→ YOUR ASSIGNMENT: Each word in the data below should be copied exactly; the images should not.

(Plain-text document sources)
================

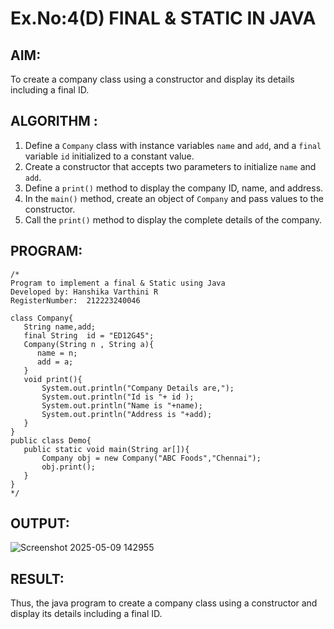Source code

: # Ex.No:4(D) FINAL & STATIC IN JAVA

## AIM:
 To create a company class using a constructor and display its details including a final ID.
## ALGORITHM :

1. Define a `Company` class with instance variables `name` and `add`, and a `final` variable `id` initialized to a constant value.
2. Create a constructor that accepts two parameters to initialize `name` and `add`.
3. Define a `print()` method to display the company ID, name, and address.
4. In the `main()` method, create an object of `Company` and pass values to the constructor.
5. Call the `print()` method to display the complete details of the company.


## PROGRAM:
 ```
/*
Program to implement a final & Static using Java
Developed by: Hanshika Varthini R
RegisterNumber:  212223240046

class Company{
    String name,add;
    final String  id = "ED12G45";
    Company(String n , String a){
       name = n;
       add = a;
    }
    void print(){
        System.out.println("Company Details are,");
        System.out.println("Id is "+ id );
        System.out.println("Name is "+name);
        System.out.println("Address is "+add);
    }
}
public class Demo{
    public static void main(String ar[]){
        Company obj = new Company("ABC Foods","Chennai");
        obj.print();
    }
}
*/
```

## OUTPUT:

![Screenshot 2025-05-09 142955](https://github.com/user-attachments/assets/9f41f702-9269-47f2-9527-4f5a5a977f5a)


## RESULT:
Thus, the java program to create a company class using a constructor and display its details including a final ID.
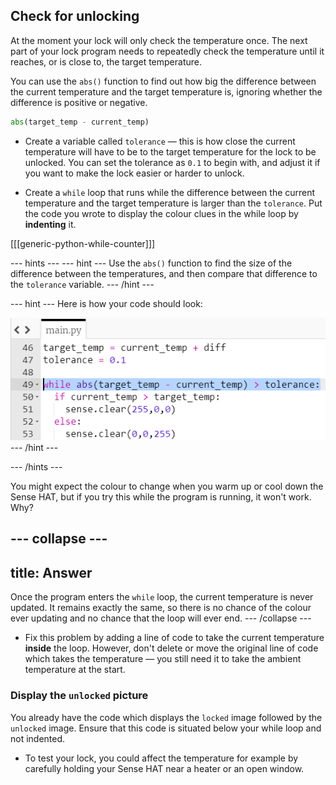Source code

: ## Check for unlocking

At the moment your lock will only check the temperature once. The next part of your lock program needs to repeatedly check the temperature until it reaches, or is close to, the target temperature.

You can use the `abs()` function to find out how big the difference between the current temperature and the target temperature is, ignoring whether the difference is positive or negative.

```python
abs(target_temp - current_temp)
```

+ Create a variable called `tolerance` — this is how close the current temperature will have to be to the target temperature for the lock to be unlocked. You can set the tolerance as `0.1` to begin with, and adjust it if you want to make the lock easier or harder to unlock.

+ Create a `while` loop that runs while the difference between the current temperature and the target temperature is larger than the `tolerance`. Put the code you wrote to display the colour clues in the while loop by **indenting** it.

[[[generic-python-while-counter]]]

--- hints ---
--- hint ---
Use the `abs()` function to find the size of the difference between the temperatures, and then compare that difference to the `tolerance` variable.
--- /hint ---

--- hint ---
Here is how your code should look:

![Using abs](images/using-abs.png)
--- /hint ---

--- /hints ---

You might expect the colour to change when you warm up or cool down the Sense HAT, but if you try this while the program is running, it won't work. Why?

--- collapse ---
---
title: Answer
---
Once the program enters the `while` loop, the current temperature is never updated. It remains exactly the same, so there is no chance of the colour ever updating and no chance that the loop will ever end.
--- /collapse ---

+ Fix this problem by adding a line of code to take the current temperature **inside** the loop. However, don't delete or move the original line of code which takes the temperature — you still need it to take the ambient temperature at the start.

### Display the `unlocked` picture
You already have the code which displays the `locked` image followed by the `unlocked` image. Ensure that this code is situated below your while loop and not indented.

+ To test your lock, you could affect the temperature for example by carefully holding your Sense HAT near a heater or an open window.

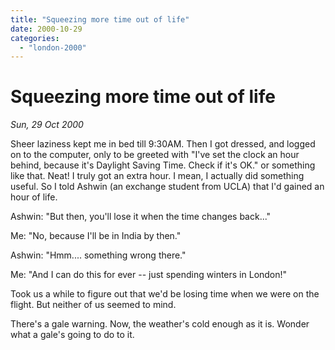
 ```yaml
---
title: "Squeezing more time out of life"
date: 2000-10-29
categories: 
  - "london-2000"
---
```


# Squeezing more time out of life

*Sun, 29 Oct 2000*

Sheer laziness kept me in bed till 9:30AM. Then I got dressed, and logged on to the computer, only to be greeted with "I've set the clock an hour behind, because it's Daylight Saving Time. Check if it's OK." or something like that. Neat! I truly got an extra hour. I mean, I actually did something useful. So I told Ashwin (an exchange student from UCLA) that I'd gained an hour of life.

Ashwin: "But then, you'll lose it when the time changes back..."

Me: "No, because I'll be in India by then."

Ashwin: "Hmm.... something wrong there."

Me: "And I can do this for ever -- just spending winters in London!"

Took us a while to figure out that we'd be losing time when we were on the flight. But neither of us seemed to mind.

There's a gale warning. Now, the weather's cold enough as it is. Wonder what a gale's going to do to it.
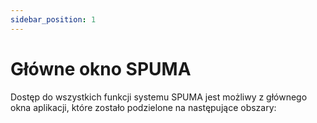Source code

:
 ```yaml
---
sidebar_position: 1
---
```


# Główne okno SPUMA

Dostęp do wszystkich funkcji systemu SPUMA jest możliwy z głównego okna aplikacji, które zostało podzielone na następujące obszary:
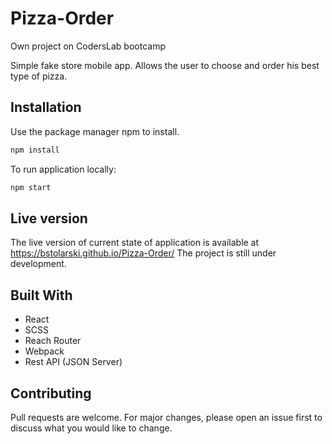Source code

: # Pizza-Order
Own project on CodersLab bootcamp

Simple fake store mobile app. Allows the user to choose and order his best type of pizza.

## Installation

Use the package manager npm to install.

```bash
npm install
```

To run application locally:

```bash
npm start
```

## Live version

The live version of current state of application is available at https://bstolarski.github.io/Pizza-Order/
The project is still under development.

## Built With

- React
- SCSS
- Reach Router
- Webpack
- Rest API (JSON Server)

## Contributing

Pull requests are welcome. For major changes, please open an issue first to discuss what you would like to change.
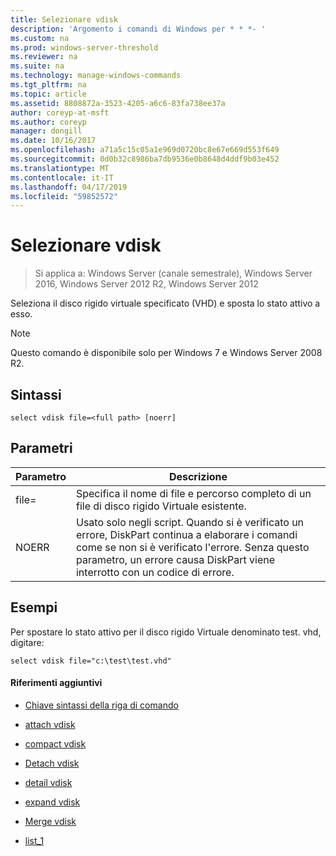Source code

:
 ```yaml
---
title: Selezionare vdisk
description: 'Argomento i comandi di Windows per * * *- '
ms.custom: na
ms.prod: windows-server-threshold
ms.reviewer: na
ms.suite: na
ms.technology: manage-windows-commands
ms.tgt_pltfrm: na
ms.topic: article
ms.assetid: 8808872a-3523-4205-a6c6-83fa738ee37a
author: coreyp-at-msft
ms.author: coreyp
manager: dongill
ms.date: 10/16/2017
ms.openlocfilehash: a71a5c15c05a1e969d0720bc8e67e669d553f649
ms.sourcegitcommit: 0d0b32c8986ba7db9536e0b8648d4ddf9b03e452
ms.translationtype: MT
ms.contentlocale: it-IT
ms.lasthandoff: 04/17/2019
ms.locfileid: "59852572"
---
```

# <a name="select-vdisk"></a>Selezionare vdisk

>Si applica a: Windows Server (canale semestrale), Windows Server 2016, Windows Server 2012 R2, Windows Server 2012

Seleziona il disco rigido virtuale specificato \(VHD\) e sposta lo stato attivo a esso.  
  
> [!NOTE]  
> Questo comando è disponibile solo per Windows 7 e Windows Server 2008 R2.  
  
## <a name="syntax"></a>Sintassi  
  
```  
select vdisk file=<full path> [noerr]  
```  
  
## <a name="parameters"></a>Parametri  
  
|Parametro|Descrizione|  
|-------|--------|  
|file\=<full path>|Specifica il nome di file e percorso completo di un file di disco rigido Virtuale esistente.|  
|NOERR|Usato solo negli script. Quando si è verificato un errore, DiskPart continua a elaborare i comandi come se non si è verificato l'errore. Senza questo parametro, un errore causa DiskPart viene interrotto con un codice di errore.|  
  
## <a name="BKMK_examples"></a>Esempi  
Per spostare lo stato attivo per il disco rigido Virtuale denominato test. vhd, digitare:  
  
```  
select vdisk file="c:\test\test.vhd"  
```  
  
#### <a name="additional-references"></a>Riferimenti aggiuntivi  
  
-   [Chiave sintassi della riga di comando](command-line-syntax-key.md)  
  
-   [attach vdisk](attach-vdisk.md)  
  
-   [compact vdisk](compact-vdisk.md)  
  
  
  
-   [Detach vdisk](detach-vdisk.md)  
  
-   [detail vdisk](detail-vdisk.md)  
  
-   [expand vdisk](expand-vdisk.md)  
  
-   [Merge vdisk](merge-vdisk.md)  
  
-   [list_1](list_1.md)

================

→ OUTPUT BELOW:
Source code

: # Ex.No:4(D) FINAL & STATIC IN JAVA

## AIM:
 To create a company class using a constructor and display its details including a final ID.
## ALGORITHM :

1. Define a `Company` class with instance variables `name` and `add`, and a `final` variable `id` initialized to a constant value.
2. Create a constructor that accepts two parameters to initialize `name` and `add`.
3. Define a `print()` method to display the company ID, name, and address.
4. In the `main()` method, create an object of `Company` and pass values to the constructor.
5. Call the `print()` method to display the complete details of the company.


## PROGRAM:
 ```
/*
Program to implement a final & Static using Java
Developed by: Hanshika Varthini R
RegisterNumber:  212223240046

class Company{
    String name,add;
    final String  id = "ED12G45";
    Company(String n , String a){
       name = n;
       add = a;
    }
    void print(){
        System.out.println("Company Details are,");
        System.out.println("Id is "+ id );
        System.out.println("Name is "+name);
        System.out.println("Address is "+add);
    }
}
public class Demo{
    public static void main(String ar[]){
        Company obj = new Company("ABC Foods","Chennai");
        obj.print();
    }
}
*/
```

## OUTPUT:

![Screenshot 2025-05-09 142955](https://github.com/user-attachments/assets/9f41f702-9269-47f2-9527-4f5a5a977f5a)


## RESULT:
Thus, the java program to create a company class using a constructor and display its details including a final ID.
Source code

: ## Check for unlocking

At the moment your lock will only check the temperature once. The next part of your lock program needs to repeatedly check the temperature until it reaches, or is close to, the target temperature.

You can use the `abs()` function to find out how big the difference between the current temperature and the target temperature is, ignoring whether the difference is positive or negative.

```python
abs(target_temp - current_temp)
```

+ Create a variable called `tolerance` — this is how close the current temperature will have to be to the target temperature for the lock to be unlocked. You can set the tolerance as `0.1` to begin with, and adjust it if you want to make the lock easier or harder to unlock.

+ Create a `while` loop that runs while the difference between the current temperature and the target temperature is larger than the `tolerance`. Put the code you wrote to display the colour clues in the while loop by **indenting** it.

[[[generic-python-while-counter]]]

--- hints ---
--- hint ---
Use the `abs()` function to find the size of the difference between the temperatures, and then compare that difference to the `tolerance` variable.
--- /hint ---

--- hint ---
Here is how your code should look:

![Using abs](images/using-abs.png)
--- /hint ---

--- /hints ---

You might expect the colour to change when you warm up or cool down the Sense HAT, but if you try this while the program is running, it won't work. Why?

--- collapse ---
---
title: Answer
---
Once the program enters the `while` loop, the current temperature is never updated. It remains exactly the same, so there is no chance of the colour ever updating and no chance that the loop will ever end.
--- /collapse ---

+ Fix this problem by adding a line of code to take the current temperature **inside** the loop. However, don't delete or move the original line of code which takes the temperature — you still need it to take the ambient temperature at the start.

### Display the `unlocked` picture
You already have the code which displays the `locked` image followed by the `unlocked` image. Ensure that this code is situated below your while loop and not indented.

+ To test your lock, you could affect the temperature for example by carefully holding your Sense HAT near a heater or an open window.

 ```yaml
---
title: "Squeezing more time out of life"
date: 2000-10-29
categories: 
  - "london-2000"
---
```


# Squeezing more time out of life

*Sun, 29 Oct 2000*

Sheer laziness kept me in bed till 9:30AM. Then I got dressed, and logged on to the computer, only to be greeted with "I've set the clock an hour behind, because it's Daylight Saving Time. Check if it's OK." or something like that. Neat! I truly got an extra hour. I mean, I actually did something useful. So I told Ashwin (an exchange student from UCLA) that I'd gained an hour of life.

Ashwin: "But then, you'll lose it when the time changes back..."

Me: "No, because I'll be in India by then."

Ashwin: "Hmm.... something wrong there."

Me: "And I can do this for ever -- just spending winters in London!"

Took us a while to figure out that we'd be losing time when we were on the flight. But neither of us seemed to mind.

There's a gale warning. Now, the weather's cold enough as it is. Wonder what a gale's going to do to it.
Source code

:
 ```yaml
---
sidebar_position: 1
---
```


# Główne okno SPUMA

Dostęp do wszystkich funkcji systemu SPUMA jest możliwy z głównego okna aplikacji, które zostało podzielone na następujące obszary:
Source code

: # Pizza-Order
Own project on CodersLab bootcamp

Simple fake store mobile app. Allows the user to choose and order his best type of pizza.

## Installation

Use the package manager npm to install.

```bash
npm install
```

To run application locally:

```bash
npm start
```

## Live version

The live version of current state of application is available at https://bstolarski.github.io/Pizza-Order/
The project is still under development.

## Built With

- React
- SCSS
- Reach Router
- Webpack
- Rest API (JSON Server)

## Contributing

Pull requests are welcome. For major changes, please open an issue first to discuss what you would like to change.
Source code

:
 ```yaml
---
title: Selezionare vdisk
description: 'Argomento i comandi di Windows per * * *- '
ms.custom: na
ms.prod: windows-server-threshold
ms.reviewer: na
ms.suite: na
ms.technology: manage-windows-commands
ms.tgt_pltfrm: na
ms.topic: article
ms.assetid: 8808872a-3523-4205-a6c6-83fa738ee37a
author: coreyp-at-msft
ms.author: coreyp
manager: dongill
ms.date: 10/16/2017
ms.openlocfilehash: a71a5c15c05a1e969d0720bc8e67e669d553f649
ms.sourcegitcommit: 0d0b32c8986ba7db9536e0b8648d4ddf9b03e452
ms.translationtype: MT
ms.contentlocale: it-IT
ms.lasthandoff: 04/17/2019
ms.locfileid: "59852572"
---
```

# <a name="select-vdisk"></a>Selezionare vdisk

>Si applica a: Windows Server (canale semestrale), Windows Server 2016, Windows Server 2012 R2, Windows Server 2012

Seleziona il disco rigido virtuale specificato \(VHD\) e sposta lo stato attivo a esso.  
  
> [!NOTE]  
> Questo comando è disponibile solo per Windows 7 e Windows Server 2008 R2.  
  
## <a name="syntax"></a>Sintassi  
  
```  
select vdisk file=<full path> [noerr]  
```  
  
## <a name="parameters"></a>Parametri  
  
|Parametro|Descrizione|  
|-------|--------|  
|file\=<full path>|Specifica il nome di file e percorso completo di un file di disco rigido Virtuale esistente.|  
|NOERR|Usato solo negli script. Quando si è verificato un errore, DiskPart continua a elaborare i comandi come se non si è verificato l'errore. Senza questo parametro, un errore causa DiskPart viene interrotto con un codice di errore.|  
  
## <a name="BKMK_examples"></a>Esempi  
Per spostare lo stato attivo per il disco rigido Virtuale denominato test. vhd, digitare:  
  
```  
select vdisk file="c:\test\test.vhd"  
```  
  
#### <a name="additional-references"></a>Riferimenti aggiuntivi  
  
-   [Chiave sintassi della riga di comando](command-line-syntax-key.md)  
  
-   [attach vdisk](attach-vdisk.md)  
  
-   [compact vdisk](compact-vdisk.md)  
  
  
  
-   [Detach vdisk](detach-vdisk.md)  
  
-   [detail vdisk](detail-vdisk.md)  
  
-   [expand vdisk](expand-vdisk.md)  
  
-   [Merge vdisk](merge-vdisk.md)  
  
-   [list_1](list_1.md)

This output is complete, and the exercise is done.